Since he was bred "off the record" I have no documents. But his parents are registered pedigrees. Of course, I can ask the breeder too. But I wondered if this was sometimes done.


----------



## lizward (Feb 29, 2008)

You can upload pictures as attachments using the paperclip icon

Liz


----------



## Taylorbaby (Jan 10, 2009)

SiameseCat said:


> I'd love to post some pictures. But they're only on this computer. It seems you can only upload from the web, right? I'll have to do something about that. If I'm wrong about that, please put me right.
> 
> Since he was bred "off the record" I have no documents. But his parents are registered pedigrees. Of course, I can ask the breeder too. But I wondered if this was sometimes done.


what do you mean 'bred off the record?' if she didnt reg them his mum/dad could be anyone!

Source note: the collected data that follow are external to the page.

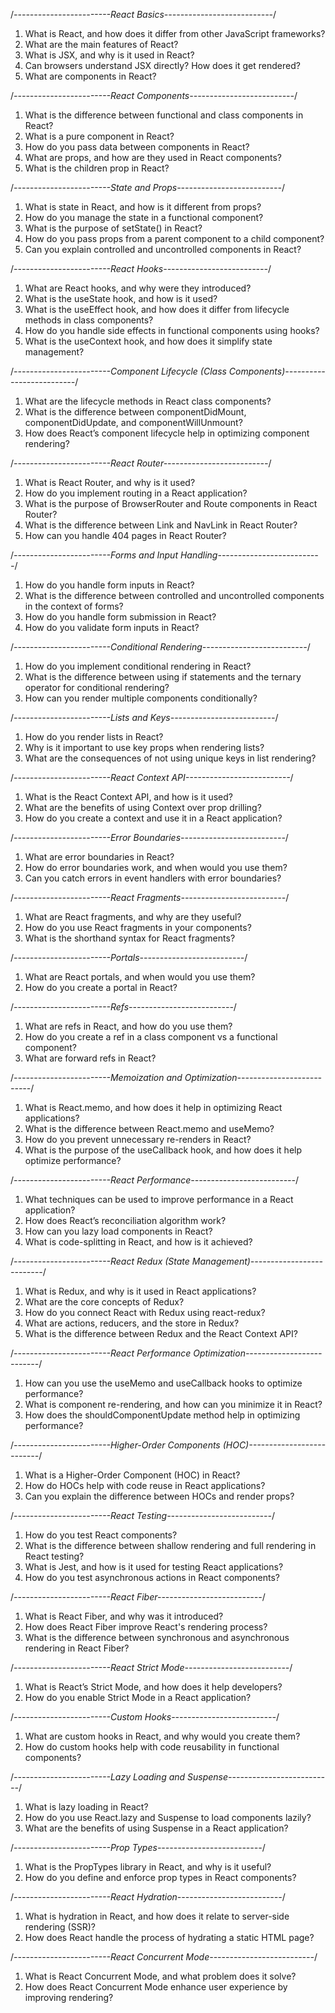 /*------------------------React Basics---------------------------*/
1. What is React, and how does it differ from other JavaScript frameworks?
2. What are the main features of React?
3. What is JSX, and why is it used in React?
4. Can browsers understand JSX directly? How does it get rendered?
5. What are components in React?

/*------------------------React Components--------------------------*/
1. What is the difference between functional and class components in React?
2. What is a pure component in React?
3. How do you pass data between components in React?
4. What are props, and how are they used in React components?
5. What is the children prop in React?

/*------------------------State and Props--------------------------*/
1. What is state in React, and how is it different from props?
2. How do you manage the state in a functional component?
3. What is the purpose of setState() in React?
4. How do you pass props from a parent component to a child component?
5. Can you explain controlled and uncontrolled components in React?

/*------------------------React Hooks--------------------------*/
1. What are React hooks, and why were they introduced?
2. What is the useState hook, and how is it used?
3. What is the useEffect hook, and how does it differ from lifecycle methods in class components?
4. How do you handle side effects in functional components using hooks?
5. What is the useContext hook, and how does it simplify state management?

/*------------------------Component Lifecycle (Class Components)--------------------------*/
1. What are the lifecycle methods in React class components?
2. What is the difference between componentDidMount, componentDidUpdate, and componentWillUnmount?
3. How does React’s component lifecycle help in optimizing component rendering?

/*------------------------React Router--------------------------*/
1. What is React Router, and why is it used?
2. How do you implement routing in a React application?
3. What is the purpose of BrowserRouter and Route components in React Router?
4. What is the difference between Link and NavLink in React Router?
5. How can you handle 404 pages in React Router?

/*------------------------Forms and Input Handling--------------------------*/
1. How do you handle form inputs in React?
2. What is the difference between controlled and uncontrolled components in the context of forms?
3. How do you handle form submission in React?
4. How do you validate form inputs in React?

/*------------------------Conditional Rendering--------------------------*/
1. How do you implement conditional rendering in React?
2. What is the difference between using if statements and the ternary operator for conditional rendering?
3. How can you render multiple components conditionally?

/*------------------------Lists and Keys--------------------------*/
1. How do you render lists in React?
2. Why is it important to use key props when rendering lists?
3. What are the consequences of not using unique keys in list rendering?

/*------------------------React Context API--------------------------*/
1. What is the React Context API, and how is it used?
2. What are the benefits of using Context over prop drilling?
3. How do you create a context and use it in a React application?

/*------------------------Error Boundaries--------------------------*/
1. What are error boundaries in React?
2. How do error boundaries work, and when would you use them?
3. Can you catch errors in event handlers with error boundaries?

/*------------------------React Fragments--------------------------*/
1. What are React fragments, and why are they useful?
2. How do you use React fragments in your components?
3. What is the shorthand syntax for React fragments?

/*------------------------Portals--------------------------*/
1. What are React portals, and when would you use them?
2. How do you create a portal in React?

/*------------------------Refs--------------------------*/
1. What are refs in React, and how do you use them?
2. How do you create a ref in a class component vs a functional component?
3. What are forward refs in React?

/*------------------------Memoization and Optimization--------------------------*/
1. What is React.memo, and how does it help in optimizing React applications?
2. What is the difference between React.memo and useMemo?
3. How do you prevent unnecessary re-renders in React?
4. What is the purpose of the useCallback hook, and how does it help optimize performance?

/*------------------------React Performance--------------------------*/
1. What techniques can be used to improve performance in a React application?
2. How does React’s reconciliation algorithm work?
3. How can you lazy load components in React?
4. What is code-splitting in React, and how is it achieved?

/*------------------------React Redux (State Management)--------------------------*/
1. What is Redux, and why is it used in React applications?
2. What are the core concepts of Redux?
3. How do you connect React with Redux using react-redux?
4. What are actions, reducers, and the store in Redux?
5. What is the difference between Redux and the React Context API?

/*------------------------React Performance Optimization--------------------------*/
1. How can you use the useMemo and useCallback hooks to optimize performance?
2. What is component re-rendering, and how can you minimize it in React?
3. How does the shouldComponentUpdate method help in optimizing performance?

/*------------------------Higher-Order Components (HOC)--------------------------*/
1. What is a Higher-Order Component (HOC) in React?
2. How do HOCs help with code reuse in React applications?
3. Can you explain the difference between HOCs and render props?

/*------------------------React Testing--------------------------*/
1. How do you test React components?
2. What is the difference between shallow rendering and full rendering in React testing?
3. What is Jest, and how is it used for testing React applications?
4. How do you test asynchronous actions in React components?

/*------------------------React Fiber--------------------------*/
1. What is React Fiber, and why was it introduced?
2. How does React Fiber improve React's rendering process?
3. What is the difference between synchronous and asynchronous rendering in React Fiber?

/*------------------------React Strict Mode--------------------------*/
1. What is React’s Strict Mode, and how does it help developers?
2. How do you enable Strict Mode in a React application?

/*------------------------Custom Hooks--------------------------*/
1. What are custom hooks in React, and why would you create them?
2. How do custom hooks help with code reusability in functional components?

/*------------------------Lazy Loading and Suspense--------------------------*/
1. What is lazy loading in React?
2. How do you use React.lazy and Suspense to load components lazily?
3. What are the benefits of using Suspense in a React application?

/*------------------------Prop Types--------------------------*/
1. What is the PropTypes library in React, and why is it useful?
2. How do you define and enforce prop types in React components?

/*------------------------React Hydration--------------------------*/
1. What is hydration in React, and how does it relate to server-side rendering (SSR)?
2. How does React handle the process of hydrating a static HTML page?

/*------------------------React Concurrent Mode--------------------------*/
1. What is React Concurrent Mode, and what problem does it solve?
2. How does React Concurrent Mode enhance user experience by improving rendering?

if you go to Image hosting, free photo sharing & video sharing at Photobucket upload your pics to that & it makes a linkf or you to post here, it begins with


----------



## SiameseCat (Nov 15, 2010)

Sorry, I put it badly. I've seen the parents, they're registered. So I know exactly who's son he is. It's just that the offspring wasn't registered.
The woman has had pedigree Orientals for decades. But this litter was a one-off. She was too sad giving the kittens away.

Thanks for the tip about the attachments. Here's Gandalf at 3 and 6 months.


----------



## lymorelynn (Oct 4, 2008)

Just looking at him he doesn't seem to be Oriental - the shape and colour suggest more Korat http://www.mycatclub.co.uk/images/breeds/Korat.jpg
or Russian Blue http://t2.gstatic.com/images?q=tbn:ANd9GcRp72kUvRm65RZtZV1wgtdc73pK8Zs71Y2J065fU26ubVa2B78-
Korats are native to Thailand like Siamese but if you are sure of Gandalf's pedigree I don't know how to explain his looks :confused1: He is lovely though :thumbup:


----------



## SiameseCat (Nov 15, 2010)

I know what you mean. His father is the "pointy" modern type though, cinammon-coloured. 
But his mother is the equivalent of traditional Siamese in body type, but she's a black Oriental. 
She could be a Bombay though; her eyes are more gold than green. 
Sorry, I hadn't mentioned that we're temporarily in Germany. Maybe the breeding/crossing standards are different here. I hadn't heard of traditional Orientals before (in the UK) either.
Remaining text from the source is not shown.